- Bonjour, bonjour! - ласково ответила хозяйка дома и протянула гостю свою красивую руку, которую он учтиво поцеловал, многозначительно взглянув Эмме в лицо. У вдовы заблестели глаза, она указала ему место возле себя и оживленно заговорила: - Я видела, как вы входили к адвокату Ролицкому, и мне очень захотелось знать, вспомните ли вы обо мне, пан Станислав… Сижу я здесь, как видите, одна-одинешенька… скучновато, конечно, вот и думаю: зайдет или не зайдет?
При последних словах на губах у нее появилась игривая улыбка, а взгляд стал грустным.
Гость сел рядом с ней и облокотился на ручку диванчика.
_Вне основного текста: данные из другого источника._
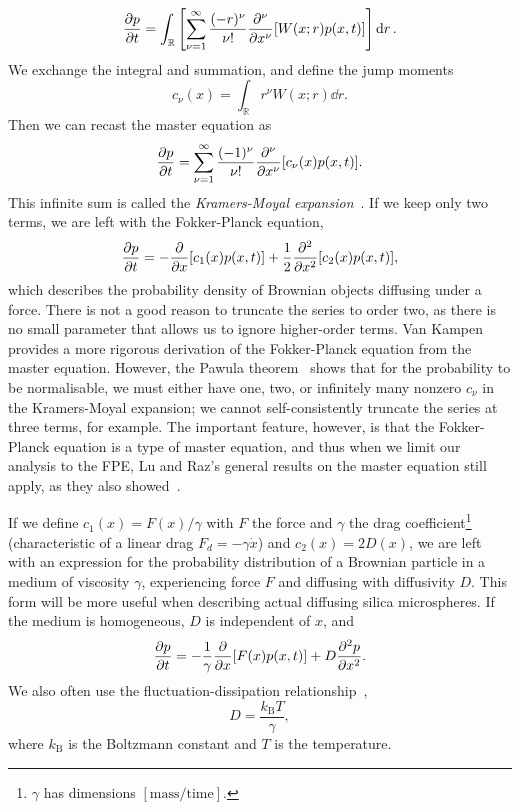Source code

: \documentclass[hyperref={colorlinks=true, urlcolor=blue, citecolor=blue, final, bound}]{sfuthesis}
\newcommand{\kB}{k_{\mathrm{B}}}
\begin{document}
\begin{equation}
    \pdv{p}{t} = \int_{\mathbb R}\left[ \sum_{\nu=1}^\infty \frac{(-r)^\nu}{\nu!}\pdv[\nu]{x}[W(x;r)p(x,t)] \right]\dd{r}.
\end{equation}
We exchange the integral and summation, and define the jump moments 
\begin{equation}
    c_\nu(x) = \int_{\mathbb R} r^\nu W(x;r)\dd{r}.
\end{equation}
Then we can recast the master equation as
\begin{equation}
    \pdv{p}{t} = \sum_{\nu=1}^\infty \frac{(-1)^\nu}{\nu!}\pdv[\nu]{x}[c_\nu(x)p(x,t)].
\end{equation}
This infinite sum is called the \textit{Kramers-Moyal expansion}~\cite{vanKampen2011}. If we keep only two terms, we are left with the Fokker-Planck equation,
\begin{equation}
    \pdv{p}{t} = -\pdv{x}[c_1(x)p(x,t)] + \frac 12\pdv[2]{x}[c_2(x)p(x,t)],
\end{equation}
which describes the probability density of Brownian objects diffusing under a force. There is not a good reason to truncate the series to order two, as there is no small parameter that allows us to ignore higher-order terms. Van Kampen~\cite{vanKampen2011} provides a more rigorous derivation of the Fokker-Planck equation from the master equation. However, the Pawula theorem~\cite{Pawula1967} shows that for the probability to be normalisable, we must either have one, two, or infinitely many nonzero $c_\nu$ in the Kramers-Moyal expansion; we cannot self-consistently truncate the series at three terms, for example. The important feature, however, is that the Fokker-Planck equation is a type of master equation, and thus when we limit our analysis to the FPE, Lu and Raz's general results on the master equation still apply, as they also showed~\cite{Lu2017}.

If we define $c_1(x)=F(x)/\gamma$ with $F$ the force and $\gamma$ the drag coefficient\footnote{$\gamma$ has dimensions $\mathrm{[mass/time]}$.} (characteristic of a linear drag $F_d = -\gamma \dot x$) and $c_2(x)= 2D(x)$, we are left with an expression for the probability distribution of a Brownian particle in a medium of viscosity $\gamma$, experiencing force $F$ and diffusing with diffusivity $D$. This form will be more useful when describing actual diffusing silica microspheres. If the medium is homogeneous, $D$ is independent of $x$, and
\begin{equation}
    \pdv{p}{t} = -\frac 1{\gamma}\pdv{x}[F(x)p(x,t)]+D\pdv[2]{p}{x}.\label{eq:FPE}
\end{equation}
We also often use the fluctuation-dissipation relationship~\cite{vanKampen2011},
\begin{equation}
    D = \frac{\kB T}{\gamma},\label{eq:fluctuationDissipation}
\end{equation}
where $\kB $ is the Boltzmann constant and $T$ is the temperature. 
\end{document}
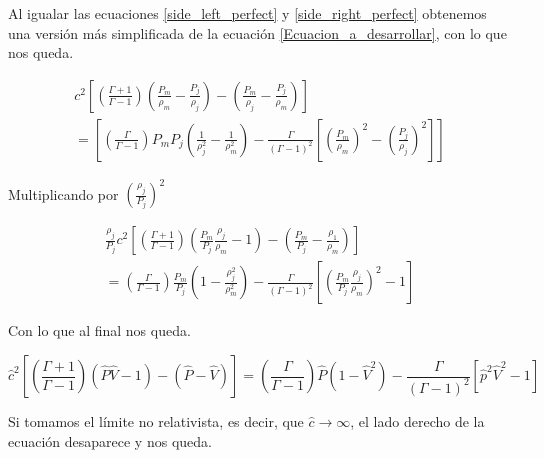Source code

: \documentclass[12pt,a4paper]{book}
\begin{document}
Al igualar las ecuaciones \ref{side_left_perfect} y \ref{side_right_perfect} obtenemos una versión más simplificada de la ecuación \ref{Ecuacion_a_desarrollar}, con lo que nos queda.

\begin{eqnarray} \label{Ecuacion_simplificada}
c ^ { 2 } \left[ \left( \frac { \Gamma + 1 } { \Gamma - 1 } \right) \left( \frac { P _ { m } } { \rho _ { m } } - \frac { P _ { j } } { \rho _ { j } } \right) - \left( \frac { P _ { m } } { \rho _ { j } } - \frac { P _ { j } } { \rho _ { m } } \right) \right]
\nonumber \\ 
= \left[ \left( \frac { \Gamma } { \Gamma - 1 } \right) P _ { m } P _ { j } \left( \frac { 1 } { \rho _ { j } ^ { 2 } } - \frac { 1 } { \rho _ { m } ^ { 2 } } \right) - \frac { \Gamma } { ( \Gamma - 1 ) ^ { 2 } } \left[ \left( \frac { P _ { m } } { \rho _ { m } } \right) ^ { 2 } - \left( \frac { P _ { j } } { \rho _ { j } } \right) ^ { 2 } \right] \right]
\end{eqnarray}

Multiplicando por $\left( \frac{\rho_j}{P_j}\right)^2$

\begin{eqnarray}
\frac { \rho _ { j } } { P _ { j } } c ^ { 2 } \left[ \left( \frac { \Gamma + 1 } { \Gamma - 1 } \right) \left( \frac { P _ { m } } { P _ { j } } \frac { \rho _ { j } } { \rho _ { m } } - 1 \right) - \left( \frac { P _ { m } } { P _ { j } } - \frac { \rho _ { 1 } } { \rho _ { m } } \right) \right] \nonumber \\
=\left( \frac { \Gamma } { \Gamma - 1 } \right) \frac { P _ { m } } { P _ { j } } \left( 1 - \frac { \rho _ { j } ^ { 2 } } { \rho _ { m } ^ { 2 } } \right) - \frac { \Gamma } { ( \Gamma - 1 ) ^ { 2 } } \left[ \left( \frac { P _ { m } } { P _ { j } } \frac { \rho _ { j } } { \rho _ { m } } \right) ^ { 2 } - 1 \right]
\end{eqnarray}

Con lo que al final nos queda.

\begin{equation} \label{ecuacion_RH}
\hat { c } ^ { 2 } \left[ \left( \frac { \Gamma + 1 } { \Gamma - 1 } \right) ( \hat { P } \hat { V } - 1 ) - ( \hat { P } - \hat { V } ) \right] =
\left( \frac { \Gamma } { \Gamma - 1 } \right) \hat { P } \left( 1 - \hat { V } ^ { 2 } \right) - \frac { \Gamma } { ( \Gamma - 1 ) ^ { 2 } } \left[ \hat { p } ^ { 2 } \hat { V } ^ { 2 } - 1 \right]
\end{equation}

Si tomamos el límite no relativista, es decir, que $\hat{c} \longrightarrow \infty$, el lado derecho de la ecuación desaparece y nos queda.
\end{document}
- Mais, comment donc! - ответил он, слегка наклонившись к Эмме. - Разве случалось, чтобы я, бывая в городе, не навестил вас, дорогая тетушка? А вот вы, пожалуйста, скажите, за что так меня обижаете?
- Я! - удивленно воскликнула Жиревичова. - Я обижаю вас, пан Станислав. Au nom du ciel…
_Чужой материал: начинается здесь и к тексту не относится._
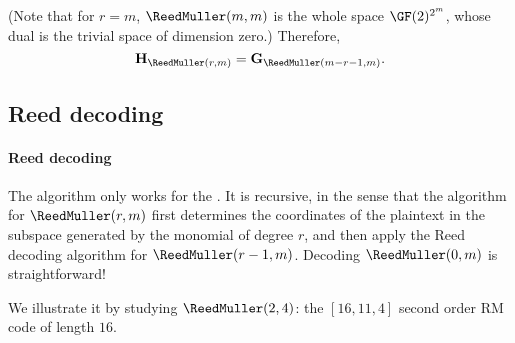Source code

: \documentclass[a4paper, 11pt, openany]{book}
\begin{document}
(Note that for $r = m$, $\ReedMuller(m,m)$ is the whole space $\GF(2)^{2^m}$, whose dual is the trivial space of dimension zero.) Therefore,
\[
	{\bf H}_{\ReedMuller(r,m)} = {\bf G}_{\ReedMuller(m-r-1,m)}.
\]



\subsection{Reed decoding}

\paragraph{Reed decoding}
The  algorithm only works for the . It is recursive, in the sense that the algorithm for $\ReedMuller(r,m)$ first determines the coordinates of the plaintext in the subspace generated by the monomial of degree $r$, and then apply the Reed decoding algorithm for $\ReedMuller(r-1,m)$. Decoding $\ReedMuller(0,m)$ is straightforward!

We illustrate it by studying $\ReedMuller(2,4)$: the $[16,11,4]$ second order RM code of length $16$.
\end{document}
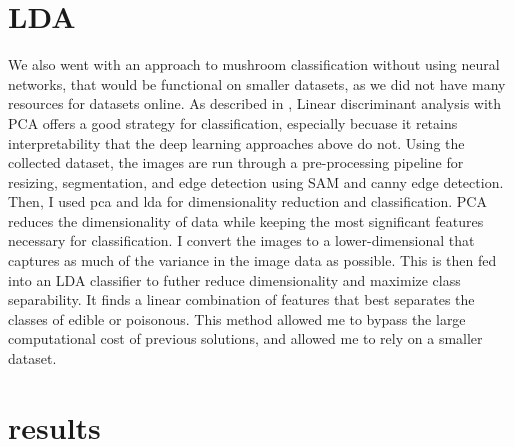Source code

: \documentclass[journal]{IEEEtran}
\begin{document}
\section{LDA}
We also went with an approach to mushroom classification without using neural networks, that would be functional on smaller datasets, as we did not have many resources for datasets online. As described in \cite{lakshika2021}, Linear discriminant analysis with PCA offers a good strategy for classification, especially becuase it retains interpretability that the deep learning approaches above do not. Using the collected dataset, the images are run through a pre-processing pipeline for resizing, segmentation, and edge detection using SAM and canny edge detection. Then, I used pca and lda for dimensionality reduction and classification. PCA reduces the dimensionality of data while keeping the most significant features necessary for classification. I convert the images to a lower-dimensional that captures as much of the variance in the image data as possible. This is then fed into an LDA classifier to futher reduce dimensionality and maximize class separability. It finds a linear combination of features that best separates the classes of edible or poisonous. This method allowed me to bypass the large computational cost of previous solutions, and allowed me to rely on a smaller dataset.
\section{results}
\end{document}
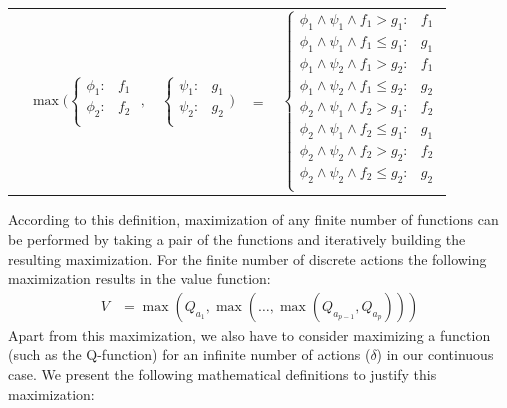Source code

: \documentclass[letterpaper]{article}
\renewcommand{\-}{\text{-}}
\begin{document}
{\footnotesize
\begin{center}
\begin{tabular}{r c c c l}
&
\hspace{-9mm} $\max \Bigg(
  \begin{cases}
    \phi_1: & f_1 \\ 
    \phi_2: & f_2 \\ 
  \end{cases}$
$,$
&
\hspace{-4mm}
  $\begin{cases}
    \psi_1: & g_1 \\ 
    \psi_2: & g_2 \\ 
  \end{cases} \Bigg)$
&
\hspace{-4mm} 
$ = $
&
\hspace{-4mm}
  $\begin{cases}
  \phi_1 \wedge \psi_1 \wedge f_1 > g_1    : & f_1 \\ 
  \phi_1 \wedge \psi_1 \wedge f_1 \leq g_1 : & g_1 \\ 
  \phi_1 \wedge \psi_2 \wedge f_1 > g_2    : & f_1 \\ 
  \phi_1 \wedge \psi_2 \wedge f_1 \leq g_2 : & g_2 \\ 
  \phi_2 \wedge \psi_1 \wedge f_2 > g_1    : & f_2 \\ 
  \phi_2 \wedge \psi_1 \wedge f_2 \leq g_1 : & g_1 \\ 
  \phi_2 \wedge \psi_2 \wedge f_2 > g_2    : & f_2 \\ 
  \phi_2 \wedge \psi_2 \wedge f_2 \leq g_2 : & g_2 \\ 
  \end{cases}$
\end{tabular}
\end{center}
}

According to this definition, maximization of any finite number of functions can be performed by taking a pair of the functions and iteratively building the resulting maximization. For the finite number of discrete actions the following maximization results in the value function: 
\begin{align*}
V & = 
\max(Q_{a_1},\max(\ldots,\max(Q_{a_{p-1}},Q_{a_p})))
\end{align*}
Apart from this maximization, we also have to consider maximizing a function (such as the Q-function) for an infinite number of actions ($\delta$) in our continuous case. 
We present the following mathematical definitions to justify this maximization:\\
\end{document}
- Конечно! Пан… пан… пан Станислав, досада берет, честное слово. Разве я не родной племянник моего покойного дяди!..
- Родство не очень близкое, - пробормотала Эмма, - ваш отец был двоюродным братом…
- Опять о том же! - с живостью воскликнул Станислав. - Опять о том же! Не все ли равно - двоюродный или троюродный! Я хочу, чтобы вы называли меня, как прежде, по имени, и дело с концом! Ну, прошу вас, скажите: Стась! Очень прошу!
- Стась! - прошептала вдова, опустив глаза.
Под его красивыми усиками скользнула усмешка, однако он тут же продолжал:
- Вы, тетушка, всегда говорили, что самое близкое родство - это родство душ. О, я это хорошо помню!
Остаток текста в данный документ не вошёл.